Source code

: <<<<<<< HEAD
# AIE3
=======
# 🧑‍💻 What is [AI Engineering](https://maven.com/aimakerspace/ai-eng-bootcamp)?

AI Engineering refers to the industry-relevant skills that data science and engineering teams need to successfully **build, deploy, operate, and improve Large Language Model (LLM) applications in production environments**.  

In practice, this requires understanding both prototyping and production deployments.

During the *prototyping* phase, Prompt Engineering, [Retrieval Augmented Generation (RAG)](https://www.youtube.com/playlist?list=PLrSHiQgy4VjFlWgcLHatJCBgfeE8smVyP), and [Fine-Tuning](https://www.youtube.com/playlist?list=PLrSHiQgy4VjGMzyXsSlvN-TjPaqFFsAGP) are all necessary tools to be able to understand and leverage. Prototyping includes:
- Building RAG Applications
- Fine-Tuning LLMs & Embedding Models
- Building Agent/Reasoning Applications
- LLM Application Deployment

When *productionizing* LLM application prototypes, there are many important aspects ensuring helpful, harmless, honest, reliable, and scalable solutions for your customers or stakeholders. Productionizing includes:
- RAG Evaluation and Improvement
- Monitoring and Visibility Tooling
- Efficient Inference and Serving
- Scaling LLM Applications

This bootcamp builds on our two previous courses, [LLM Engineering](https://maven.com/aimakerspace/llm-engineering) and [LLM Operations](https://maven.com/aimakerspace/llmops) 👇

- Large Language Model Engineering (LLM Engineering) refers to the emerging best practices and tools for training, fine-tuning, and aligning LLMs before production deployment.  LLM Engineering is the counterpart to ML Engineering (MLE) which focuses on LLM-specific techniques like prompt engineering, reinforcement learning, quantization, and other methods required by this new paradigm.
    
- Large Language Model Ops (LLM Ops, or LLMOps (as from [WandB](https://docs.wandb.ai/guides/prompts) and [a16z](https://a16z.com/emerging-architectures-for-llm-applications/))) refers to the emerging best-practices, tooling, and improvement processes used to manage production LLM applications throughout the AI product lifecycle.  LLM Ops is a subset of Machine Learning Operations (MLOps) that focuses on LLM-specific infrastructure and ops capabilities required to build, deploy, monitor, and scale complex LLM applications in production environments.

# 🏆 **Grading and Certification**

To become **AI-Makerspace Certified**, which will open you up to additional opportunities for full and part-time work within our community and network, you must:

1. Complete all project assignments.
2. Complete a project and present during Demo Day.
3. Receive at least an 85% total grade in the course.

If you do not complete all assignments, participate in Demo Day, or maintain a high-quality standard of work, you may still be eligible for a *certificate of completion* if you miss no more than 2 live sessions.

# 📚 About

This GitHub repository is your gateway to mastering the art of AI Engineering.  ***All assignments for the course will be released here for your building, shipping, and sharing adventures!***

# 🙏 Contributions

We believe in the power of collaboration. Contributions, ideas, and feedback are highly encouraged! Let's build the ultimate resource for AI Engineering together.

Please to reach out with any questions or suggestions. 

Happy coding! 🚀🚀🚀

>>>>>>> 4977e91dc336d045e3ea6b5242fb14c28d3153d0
==
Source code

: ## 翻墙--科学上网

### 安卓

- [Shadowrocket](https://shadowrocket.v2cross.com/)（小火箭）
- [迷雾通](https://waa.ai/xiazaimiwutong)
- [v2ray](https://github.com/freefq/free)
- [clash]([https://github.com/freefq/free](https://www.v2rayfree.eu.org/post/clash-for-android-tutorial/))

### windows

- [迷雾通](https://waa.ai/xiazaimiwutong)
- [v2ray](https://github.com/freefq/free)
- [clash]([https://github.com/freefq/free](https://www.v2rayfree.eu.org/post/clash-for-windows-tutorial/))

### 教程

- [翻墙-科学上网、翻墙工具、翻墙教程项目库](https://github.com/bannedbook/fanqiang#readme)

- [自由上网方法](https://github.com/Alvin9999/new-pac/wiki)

▶ [Problem]:
How many lines in the entries hold the word "科学上网"? Only the number is wanted.

▶ [Answer to this task]:
2